By Kelley, Todd R. | The Technology Teacher, April 2009 | Go to article overview

Using Engineering Cases in Technology Education

Kelley, Todd R., The Technology Teacher



There has been a great deal of discussion in the past few years about implementing engineering design in K-12 classrooms. Experts from K-12 education, universities, industry, and government officials attended the ASEE leadership workshop on K-12 Engineering Outreach in June of 2004 and came to a consensus on the need to implement engineering in K-12 schools (Douglas, Iversen, & Kalyandurg, 2004). Many leaders in the field of technology education believe that developing technological literacy in students can be best delivered by teaching engineering design (Wicklein, 2006, Lewis, 2005, Dearing & Daugherty, 2004). The use of the engineering design process is stressed throughout Standards for Technological Literacy: Content for the Study of Technology (ITEA, 2000/2002/2007), especially Standards 8 through 13.

While there may be strong support for teaching engineering concepts to K-12 students, how this knowledge is properly delivered to high school students is still a debatable topic. This article seeks to consider engineering case studies as a logical way to teach the engineering design process to students not commonly familiar with it. Arguments have been made against assigning students to full-scale engineering design problems when they are new to engineering.
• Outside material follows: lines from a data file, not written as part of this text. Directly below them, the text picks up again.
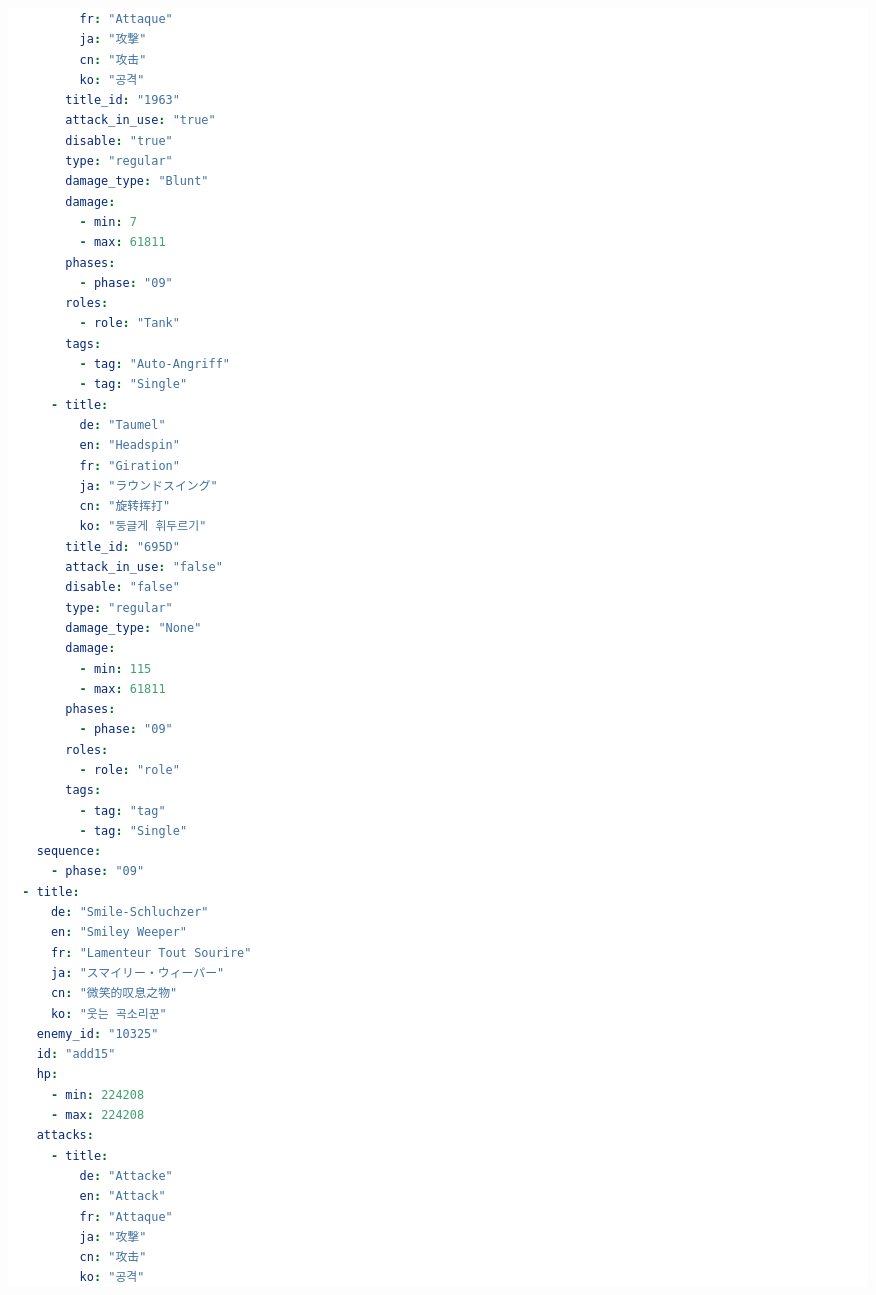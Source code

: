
 ```yaml
          fr: "Attaque"
          ja: "攻撃"
          cn: "攻击"
          ko: "공격"
        title_id: "1963"
        attack_in_use: "true"
        disable: "true"
        type: "regular"
        damage_type: "Blunt"
        damage:
          - min: 7
          - max: 61811
        phases:
          - phase: "09"
        roles:
          - role: "Tank"
        tags:
          - tag: "Auto-Angriff"
          - tag: "Single"
      - title:
          de: "Taumel"
          en: "Headspin"
          fr: "Giration"
          ja: "ラウンドスイング"
          cn: "旋转挥打"
          ko: "둥글게 휘두르기"
        title_id: "695D"
        attack_in_use: "false"
        disable: "false"
        type: "regular"
        damage_type: "None"
        damage:
          - min: 115
          - max: 61811
        phases:
          - phase: "09"
        roles:
          - role: "role"
        tags:
          - tag: "tag"
          - tag: "Single"
    sequence:
      - phase: "09"
  - title:
      de: "Smile-Schluchzer"
      en: "Smiley Weeper"
      fr: "Lamenteur Tout Sourire"
      ja: "スマイリー・ウィーパー"
      cn: "微笑的叹息之物"
      ko: "웃는 곡소리꾼"
    enemy_id: "10325"
    id: "add15"
    hp:
      - min: 224208
      - max: 224208
    attacks:
      - title:
          de: "Attacke"
          en: "Attack"
          fr: "Attaque"
          ja: "攻撃"
          cn: "攻击"
          ko: "공격"
```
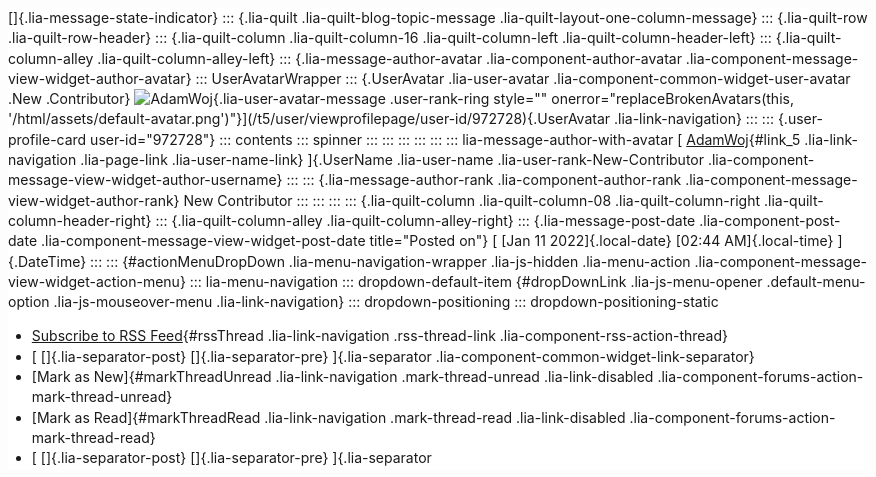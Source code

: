 []{.lia-message-state-indicator}
::: {.lia-quilt .lia-quilt-blog-topic-message .lia-quilt-layout-one-column-message}
::: {.lia-quilt-row .lia-quilt-row-header}
::: {.lia-quilt-column .lia-quilt-column-16 .lia-quilt-column-left .lia-quilt-column-header-left}
::: {.lia-quilt-column-alley .lia-quilt-column-alley-left}
::: {.lia-message-author-avatar .lia-component-author-avatar .lia-component-message-view-widget-author-avatar}
::: UserAvatarWrapper
::: {.UserAvatar .lia-user-avatar .lia-component-common-widget-user-avatar .New .Contributor}
![AdamWoj](https://techcommunity.microsoft.com/t5/image/serverpage/image-id/265841iECC2C1CFABAC77D7/image-dimensions/40x40?v=v2 "AdamWoj"){.lia-user-avatar-message
.user-rank-ring style=""
onerror="replaceBrokenAvatars(this, '/html/assets/default-avatar.png')"}](/t5/user/viewprofilepage/user-id/972728){.UserAvatar
.lia-link-navigation}
:::
::: {.user-profile-card user-id="972728"}
::: contents
::: spinner
:::
:::
:::
:::
:::
::: lia-message-author-with-avatar
[
[AdamWoj](https://techcommunity.microsoft.com/t5/user/viewprofilepage/user-id/972728){#link_5
.lia-link-navigation .lia-page-link .lia-user-name-link} ]{.UserName
.lia-user-name .lia-user-rank-New-Contributor
.lia-component-message-view-widget-author-username}
:::
::: {.lia-message-author-rank .lia-component-author-rank .lia-component-message-view-widget-author-rank}
New Contributor
:::
:::
:::
::: {.lia-quilt-column .lia-quilt-column-08 .lia-quilt-column-right .lia-quilt-column-header-right}
::: {.lia-quilt-column-alley .lia-quilt-column-alley-right}
::: {.lia-message-post-date .lia-component-post-date .lia-component-message-view-widget-post-date title="Posted on"}
[ [‎Jan 11 2022]{.local-date} [02:44 AM]{.local-time} ]{.DateTime}
:::
::: {#actionMenuDropDown .lia-menu-navigation-wrapper .lia-js-hidden .lia-menu-action .lia-component-message-view-widget-action-menu}
::: lia-menu-navigation
::: dropdown-default-item
[](# "Show option menu"){#dropDownLink .lia-js-menu-opener
.default-menu-option .lia-js-mouseover-menu .lia-link-navigation}
::: dropdown-positioning
::: dropdown-positioning-static
-   [Subscribe to RSS
    Feed](/gxcuf89792/rss/message?board.id=Microsoft365PnPBlog&message.id=650){#rssThread
    .lia-link-navigation .rss-thread-link
    .lia-component-rss-action-thread}
-   [ []{.lia-separator-post} []{.lia-separator-pre} ]{.lia-separator
    .lia-component-common-widget-link-separator}
-   [Mark as New]{#markThreadUnread .lia-link-navigation
    .mark-thread-unread .lia-link-disabled
    .lia-component-forums-action-mark-thread-unread}
-   [Mark as Read]{#markThreadRead .lia-link-navigation
    .mark-thread-read .lia-link-disabled
    .lia-component-forums-action-mark-thread-read}
-   [ []{.lia-separator-post} []{.lia-separator-pre} ]{.lia-separator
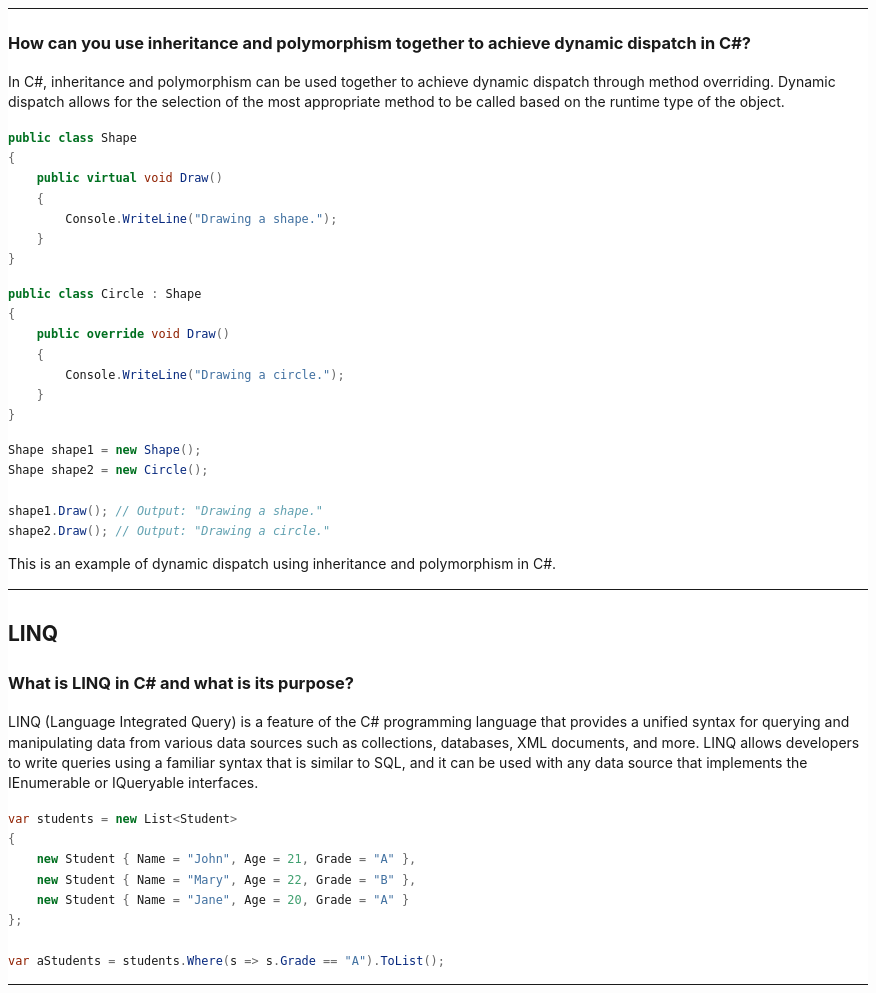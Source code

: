
---


### How can you use inheritance and polymorphism together to achieve dynamic dispatch in C#?

In C#, inheritance and polymorphism can be used together to achieve dynamic dispatch through method overriding. Dynamic dispatch allows for the selection of the most appropriate method to be called based on the runtime type of the object.

```cs
public class Shape
{
    public virtual void Draw()
    {
        Console.WriteLine("Drawing a shape.");
    }
}
```
```cs
public class Circle : Shape
{
    public override void Draw()
    {
        Console.WriteLine("Drawing a circle.");
    }
}
```
```cs
Shape shape1 = new Shape();
Shape shape2 = new Circle();

shape1.Draw(); // Output: "Drawing a shape."
shape2.Draw(); // Output: "Drawing a circle."
```
This is an example of dynamic dispatch using inheritance and polymorphism in C#.

---






## LINQ

### What is LINQ in C# and what is its purpose?

LINQ (Language Integrated Query) is a feature of the C# programming language that provides a unified syntax for querying and manipulating data from various data sources such as collections, databases, XML documents, and more. LINQ allows developers to write queries using a familiar syntax that is similar to SQL, and it can be used with any data source that implements the IEnumerable or IQueryable interfaces.
```cs
var students = new List<Student>
{
    new Student { Name = "John", Age = 21, Grade = "A" },
    new Student { Name = "Mary", Age = 22, Grade = "B" },
    new Student { Name = "Jane", Age = 20, Grade = "A" }
};

var aStudents = students.Where(s => s.Grade == "A").ToList();
```
---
Often novice engineering students lack the analytical tools necessary for successful development of design solutions to full-sale engineering problems (Petroski, 1998, Dym, 1994). Introducing engineering design to K-12 students through the employment of design case studies is a logical solution.

Design Case Studies Defined

Although design case studies have been used in engineering schools since the late 1960s, the term may be new to those in the field of technology education. Design case studies have a variety of definitions, depending on the source. The general term design case study has several variations in title including engineering cases and case studies. Geza Kardos (1979) says that the terms "engineer case, cases, and case studies are used loosely and interchangeably," (p.1). In a separate article, Kardos (1979) defines engineering cases as "... a written account of an engineering activity as it was actually carried out" (p.1). H.O. Fuchs (1974) defines an engineering case as: "A case is a written account of an engineering job as it was actually done, of of an engineering problem as it was actually encountered" (p. 1). A common key to any engineering case is that the writing is based on factual information about a real engineering case or problem. One common practice is to change the names of the parties involved in the engineering case; however, the overall details must remain factual.

Variety of Formats

Some engineering cases tell the full story by providing the problem statement, the processes and procedures, and the actual applied solution; thus, these cases are known as case histories. "A case history is an account of an actual event or situation; it reviews the variables and circumstances, describes how a problem was solved, and examines consequences of decisions and the lessons learned" (Richards & Gorman, 2004, p. 2). Henry Petroski (1996) documents a number of historical design cases that highlight the design evolution of everyday items such as the standard GEM paperclip along with eight other design categories that ate presented in the book Invention by Design: How Engineers Get From Thought to Thing. He provides an historical perspective of the design and engineering of everyday artifacts. Petroski provides early patents of many household items such as the zipper and aluminum can. Petroski also presents case histories that feature the detailed analysis of engineering, such as the case of a common pencil. This particular case history illustrates how important it is to scrutinize and interpret the often seemingly trivial details of engineering analysis. Some of Petroski's historical engineering design cases show the reader the details of how common household artifacts ate mass-produced. Designing an artifact that meets a human need is one thing; designing it for mass production is another task entirely. Petroski provides some excellent historical cases that can provide students with greater insight into the world of design and engineering.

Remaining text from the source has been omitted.